Neste 7 de setembro de 2019 o ex-árbitro José Roberto Wright completa 75 anos. Foi o último do Rio a apitar em uma Copa do Mundo, em 1990, na Itália. Desde então, sete Copas foram realizadas, sem que o futebol carioca voltasse a ter um árbitro no cenário do mais importante torneio de seleções do mundo.

O MELHOR – Depois dos quatro jogos que apitou, o carioca José Roberto Wright foi eleito pela Federação Internacional de História e Estatísticas do Futebol o melhor árbitro da Copa do Mundo de 1990. Quatro anos antes, o paulista Romualdo Arppi Filho havia sido o segundo brasileiro a apitar uma final de Copa do Mundo, em 1986: Argentina 3 x 2 Alemanha, no estádio Azteca, na Cidade do México. O primeiro foi o carioca Arnaldo Cesar Coelho, em Itália 3 x 1 Alemanha, em 1982, no estádio Santiago Bernabeu, em Madri.

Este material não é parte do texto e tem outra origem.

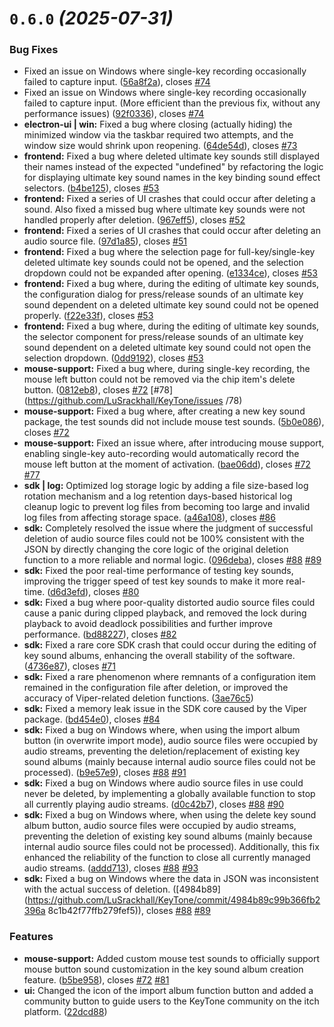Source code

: # `0.6.0` *(2025-07-31)*

### Bug Fixes

* Fixed an issue on Windows where single-key recording occasionally failed to capture input. ([56a8f2a](https://github.com/LuSrackhall/KeyTone/commit/56a8f2a277ee830c6951a04fc8dc96ab91af1da7)), closes [#74](https://github.com/LuSrackhall/KeyTone/issues/74)
* Fixed an issue on Windows where single-key recording occasionally failed to capture input. (More efficient than the previous fix, without any performance issues) ([92f0336](https://github.com/LuSrackhall/KeyTone/commit/92f0336d8457183ec8dcb61c093bfe82cdac069a)), closes [#74](https://github.com/LuSrackhall/KeyTone/issues/74)
* **electron-ui | win:** Fixed a bug where closing (actually hiding) the minimized window via the taskbar required two attempts, and the window size would shrink upon reopening. ([64de54d](https://github.com/LuSrackhall/KeyTone/commit/64de54d2436b2bf5ba916024d52f786347135df7)), closes [#73](https://github.com/LuSrackhall/KeyTone/issues/73)
* **frontend:** Fixed a bug where deleted ultimate key sounds still displayed their names instead of the expected "undefined" by refactoring the logic for displaying ultimate key sound names in the key binding sound effect selectors. ([b4be125](https://github.com/LuSrackhall/KeyTone/commit/b4be125d3e38206623f3be53771c9e1fcf076cd3)), closes [#53](https://github.com/LuSrackhall/KeyTone/issues/53)
* **frontend:** Fixed a series of UI crashes that could occur after deleting a sound. Also fixed a missed bug where ultimate key sounds were not handled properly after deletion. ([967eff5](https://github.com/LuSrackhall/KeyTone/commit/967eff56902af65924af5ae9f3837aa610a80a9c)), closes [#52](https://github.com/LuSrackhall/KeyTone/issues/52)
* **frontend:** Fixed a series of UI crashes that could occur after deleting an audio source file. ([97d1a85](https://github.com/LuSrackhall/KeyTone/commit/97d1a8519af466333325ccc7e44f7a67e09a6f0f)), closes [#51](https://github.com/LuSrackhall/KeyTone/issues/51)
* **frontend:** Fixed a bug where the selection page for full-key/single-key deleted ultimate key sounds could not be opened, and the selection dropdown could not be expanded after opening. ([e1334ce](https://github.com/LuSrackhall/KeyTone/commit/e1334ce557b566b24ba677a9330f547a03378795)), closes [#53](https://github.com/LuSrackhall/KeyTone/issues/53)
* **frontend:** Fixed a bug where, during the editing of ultimate key sounds, the configuration dialog for press/release sounds of an ultimate key sound dependent on a deleted ultimate key sound could not be opened properly. ([f22e33f](https://github.com/LuSrackhall/KeyTone/commit/f22e33fdd8592188c632e0d3cc4e0465795b3e63)), closes [#53](https://github.com/LuSrackhall/KeyTone/issues/53)
* **frontend:** Fixed a bug where, during the editing of ultimate key sounds, the selector component for press/release sounds of an ultimate key sound dependent on a deleted ultimate key sound could not open the selection dropdown. ([0dd9192](https://github.com/LuSrackhall/KeyTone/commit/0dd9192365ea564885080d8e06d425a7d352855a)), closes [#53](https://github.com/LuSrackhall/KeyTone/issues/53)
* **mouse-support:** Fixed a bug where, during single-key recording, the mouse left button could not be removed via the chip item's delete button. ([0812eb8](https://github.com/LuSrackhall/KeyTone/commit/0812eb84e5a71f912dbab8a731938b6078fe66be)), closes [#72](https://github.com/LuSrackhall/KeyTone/issues/72) [#78](https://github.com/LuSrackhall/KeyTone/issues /78)
* **mouse-support:** Fixed a bug where, after creating a new key sound package, the test sounds did not include mouse test sounds. ([5b0e086](https://github.com/LuSrackhall/KeyTone/commit/5b0e086d0be3fde15376c2265513a2b18ef7895a)), closes [#72](https://github.com/LuSrackhall/KeyTone/issues/72)
* **mouse-support:** Fixed an issue where, after introducing mouse support, enabling single-key auto-recording would automatically record the mouse left button at the moment of activation. ([bae06dd](https://github.com/LuSrackhall/KeyTone/commit/bae06dde0fd7fb73ef02068dc954b5b7ae4644b0)), closes [#72](https://github.com/LuSrackhall/KeyTone/issues/72) [#77](https://github.com/LuSrackhall/KeyTone/issues/77)
* **sdk | log:** Optimized log storage logic by adding a file size-based log rotation mechanism and a log retention days-based historical log cleanup logic to prevent log files from becoming too large and invalid log files from affecting storage space. ([a46a108](https://github.com/LuSrackhall/KeyTone/commit/a46a108880f34d3d1763c2285376d6327f4faeb1)), closes [#86](https://github.com/LuSrackhall/KeyTone/issues/86)
* **sdk:** Completely resolved the issue where the judgment of successful deletion of audio source files could not be 100% consistent with the JSON by directly changing the core logic of the original deletion function to a more reliable and normal logic. ([096deba](https://github.com/LuSrackhall/KeyTone/commit/096debaf36dc217b5a1a0fffd78990796d457acb)), closes [#88](https://github.com/LuSrackhall/KeyTone/issues/88) [#89](https://github.com/LuSrackhall/KeyTone/issues/89)
* **sdk:** Fixed the poor real-time performance of testing key sounds, improving the trigger speed of test key sounds to make it more real-time. ([d6d3efd](https://github.com/LuSrackhall/KeyTone/commit/d6d3efd147737f7b6460618e84be5309c2f4dfdf)), closes [#80](https://github.com/LuSrackhall/KeyTone/issues/80)
* **sdk:** Fixed a bug where poor-quality distorted audio source files could cause a panic during clipped playback, and removed the lock during playback to avoid deadlock possibilities and further improve performance. ([bd88227](https://github.com/LuSrackhall/KeyTone/commit/bd882276356e1161f0b77beb748b2c6c6f571370)), closes [#82](https://github.com/LuSrackhall/KeyTone/issues/82)
* **sdk:** Fixed a rare core SDK crash that could occur during the editing of key sound albums, enhancing the overall stability of the software. ([4736e87](https://github.com/LuSrackhall/KeyTone/commit/4736e87bda9f03769d379ecf72dbfab715f12869)), closes [#71](https://github.com/LuSrackhall/KeyTone/issues/71)
* **sdk:** Fixed a rare phenomenon where remnants of a configuration item remained in the configuration file after deletion, or improved the accuracy of Viper-related deletion functions. ([3ae76c5](https://github.com/LuSrackhall/KeyTone/commit/3ae76c56e1071e6f07e25106e18517ed760b1e69))
* **sdk:** Fixed a memory leak issue in the SDK core caused by the Viper package. ([bd454e0](https://github.com/LuSrackhall/KeyTone/commit/bd454e0bd744cf41c45c08b7be0164f8bc33ba30)), closes [#84](https://github.com/LuSrackhall/KeyTone/issues/84)
* **sdk:** Fixed a bug on Windows where, when using the import album button (in overwrite import mode), audio source files were occupied by audio streams, preventing the deletion/replacement of existing key sound albums (mainly because internal audio source files could not be processed). ([b9e57e9](https://github.com/LuSrackhall/KeyTone/commit/b9e57e9db13af077b09e48c2f813af8812331837)), closes [#88](https://github.com/LuSrackhall/KeyTone/issues/88) [#91](https://github.com/LuSrackhall/KeyTone/issues/91)
* **sdk:** Fixed a bug on Windows where audio source files in use could never be deleted, by implementing a globally available function to stop all currently playing audio streams. ([d0c42b7](https://github.com/LuSrackhall/KeyTone/commit/d0c42b754ef754580af66463e9c810eb77ff7553)), closes [#88](https://github.com/LuSrackhall/KeyTone/issues/88) [#90](https://github.com/LuSrackhall/KeyTone/issues/90)
* **sdk:** Fixed a bug on Windows where, when using the delete key sound album button, audio source files were occupied by audio streams, preventing the deletion of existing key sound albums (mainly because internal audio source files could not be processed). Additionally, this fix enhanced the reliability of the function to close all currently managed audio streams. ([addd713](https://github.com/LuSrackhall/KeyTone/commit/addd713940978440938c77d9c046ee00018b6ffc)), closes [#88](https://github.com/LuSrackhall/KeyTone/issues/88) [#93](https://github.com/LuSrackhall/KeyTone/issues/93)
* **sdk:** Fixed a bug on Windows where the data in JSON was inconsistent with the actual success of deletion. ([4984b89](https://github.com/LuSrackhall/KeyTone/commit/4984b89c99b366fb2396a 8c1b42f77ffb279fef5)), closes [#88](https://github.com/LuSrackhall/KeyTone/issues/88) [#89](https://github.com/LuSrackhall/KeyTone/issues/89)

### Features

* **mouse-support:** Added custom mouse test sounds to officially support mouse button sound customization in the key sound album creation feature. ([b5be958](https://github.com/LuSrackhall/KeyTone/commit/b5be95828a17c7a3a9942f3f23625cb3165f0f24)), closes [#72](https://github.com/LuSrackhall/KeyTone/issues/72) [#81](https://github.com/LuSrackhall/KeyTone/issues/81)
* **ui:** Changed the icon of the import album function button and added a community button to guide users to the KeyTone community on the itch platform. ([22dcd88](https://github.com/LuSrackhall/KeyTone/commit/22dcd88810bf8ad08f5d69a21f86114d10a4706e))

16 DECISÕES – No extenso currículo de José Roberto Wright constam 16 decisões que apitou, quatro do Campeonato Carioca: 1978 – Flamengo 1 x 0 Vasco. 1979 – Botafogo 0 x 0 Flamengo. 1984 – Fluminense 1 x 0 Flamengo. 1985 – Fluminense 2 x 1 Bangu, jogo em que enfrentou o contraventor Castor de Andrade, que entrou em campo para agredi-lo.

LIBERTADORES – José Roberto Wright apitou duas finais da Copa Libertadores, a de 1986, River 1 x 0 América de Cali, e a de 1991, Colo Colo 3 x 0 Olímpia. No Campeonato Brasileiro, Wright dirigiu oito finais, de 1976 a 1992. Quatro das decisões que apitou foram em anos consecutivos: as finais de 1981-1982 e 1991-1992.

RECORDISTA – Depois que José Roberto Wright apitou na Copa de 90, o gaúcho Renato Marsiglia foi o árbitro da Copa de 94, e o mineiro Marcio Rezende de Freitas, da Copa de 98. O gaúcho Carlos Eugenio Símon tornou-se o único árbitro brasileiro a apitar em três Copas consecutivas: 2002, 2006 e 2010.  

Nas duas últimas Copas o árbitro brasileiro foi o mineiro Sandro Meira Ricci, que apitou em 2014, na segunda realizada no Brasil, e em 2018, na primeira Copa disputada na Rússia. Será que em 2022 o Rio completará oito Copas sem árbitro?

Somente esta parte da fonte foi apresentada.